See, that there is a team that wants to win, that there is a team who picks up the QB, and you better believe that there were times when I needed my team to pick me up.

Easy way out #1: Titles for clients

“Your clients are going to want a Senior in the room”

For years advisors would tell me, Wil, you need titles because clients will want to know they have a “senior” so and so in the room.  I scoffed and hated that concept.  It was the easy way out, I’d rather people show their talents to the point where no one cares what their title is.  Might that mean Seer gets “smaller” clients?  Great!  If they believe what we believe and vice versa that is all that matters to me.

Easy way out #2: Titles for margin

“See, if you give someone a title, they’ll stay longer and you don’t have to give them as much of a raise.” - Unnamed Advisor

Are you serious?  To me while the psychology of this is true, and I LOVE behavioral psychology with every fiber of my being, I don’t want to be manipulating my team with that. Nor do I care about adding 1-2% on margin b/c I’m giving titles.

The Epiphany

Then the change came, like Sam Cooke said.

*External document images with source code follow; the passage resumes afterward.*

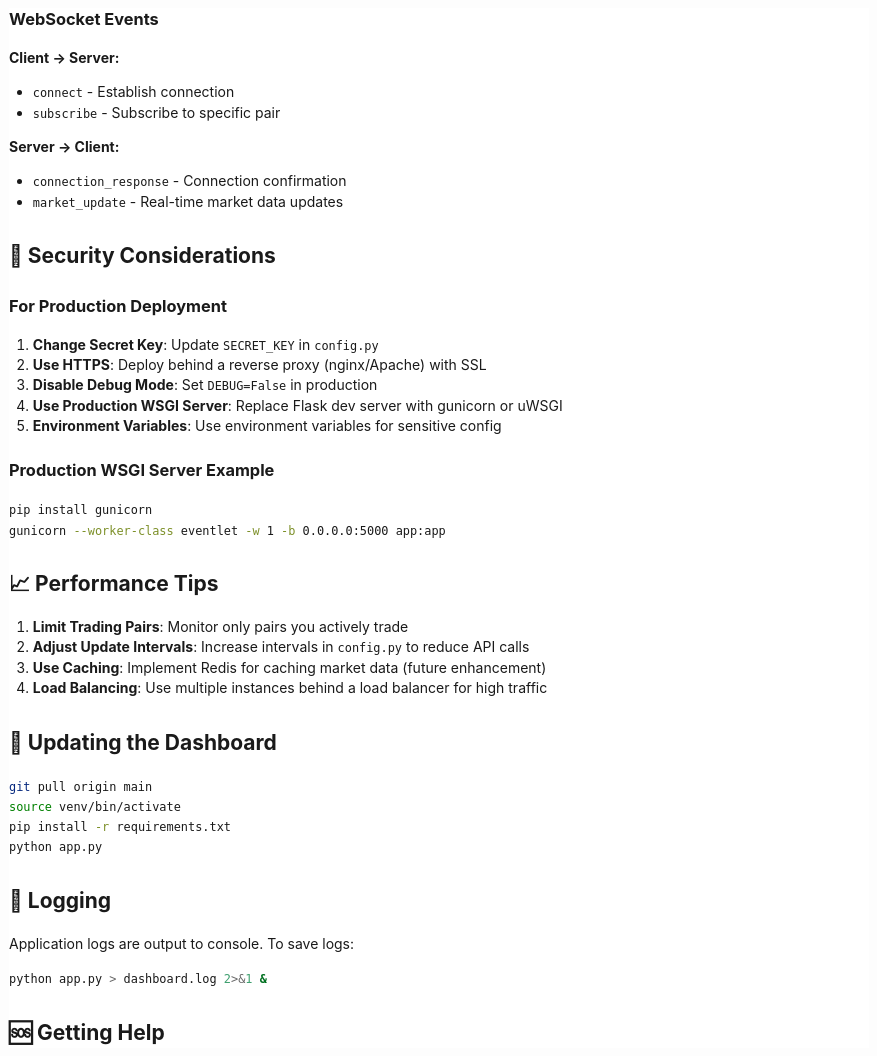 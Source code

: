 ### WebSocket Events

**Client → Server:**
- `connect` - Establish connection
- `subscribe` - Subscribe to specific pair

**Server → Client:**
- `connection_response` - Connection confirmation
- `market_update` - Real-time market data updates

## 🔐 Security Considerations

### For Production Deployment

1. **Change Secret Key**: Update `SECRET_KEY` in `config.py`
2. **Use HTTPS**: Deploy behind a reverse proxy (nginx/Apache) with SSL
3. **Disable Debug Mode**: Set `DEBUG=False` in production
4. **Use Production WSGI Server**: Replace Flask dev server with gunicorn or uWSGI
5. **Environment Variables**: Use environment variables for sensitive config

### Production WSGI Server Example

```bash
pip install gunicorn
gunicorn --worker-class eventlet -w 1 -b 0.0.0.0:5000 app:app
```

## 📈 Performance Tips

1. **Limit Trading Pairs**: Monitor only pairs you actively trade
2. **Adjust Update Intervals**: Increase intervals in `config.py` to reduce API calls
3. **Use Caching**: Implement Redis for caching market data (future enhancement)
4. **Load Balancing**: Use multiple instances behind a load balancer for high traffic

## 🔄 Updating the Dashboard

```bash
git pull origin main
source venv/bin/activate
pip install -r requirements.txt
python app.py
```

## 📝 Logging

Application logs are output to console. To save logs:
```bash
python app.py > dashboard.log 2>&1 &
```

## 🆘 Getting Help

This year Seer has now moved to having very defined titles, why? Ben Horowitz that’s why.  Somewhere between Las Cruces, NM and Tuscon AZ, while my wife and dog and I did our annual pilgrimage cross country for me to work from our other office for a few months.  Thank you, Nora!

I put in Ben Horowitz’s book on audio, the Hard Thing about Hard Things.  It was recommended by one of my most generous, kind, and smart advisors.

In the book, I learned a ton. But one of the many lessons, was on titles.

Ben talks about how when you don’t give titles, you don’t show people’s progression at your company.  OOOOH now we’re talking.

I care a lot about people’s path AFTER SEER (It’s why we built an Alumni Network), if they have been good to us and have helped us achieve our goals and objectives, why the heck wouldn’t we help them on the way out?  Its why we often get 4 weeks and sometimes as much as 3 months notice.

People know we will invest that time trying to help them on their new journey / new path and that they can tell us they are leaving w/o us acting like this:

(Ok that is not entirely true, 5% of people who give a resignation probably make managers feel that way, sorry, back to the other 95% :))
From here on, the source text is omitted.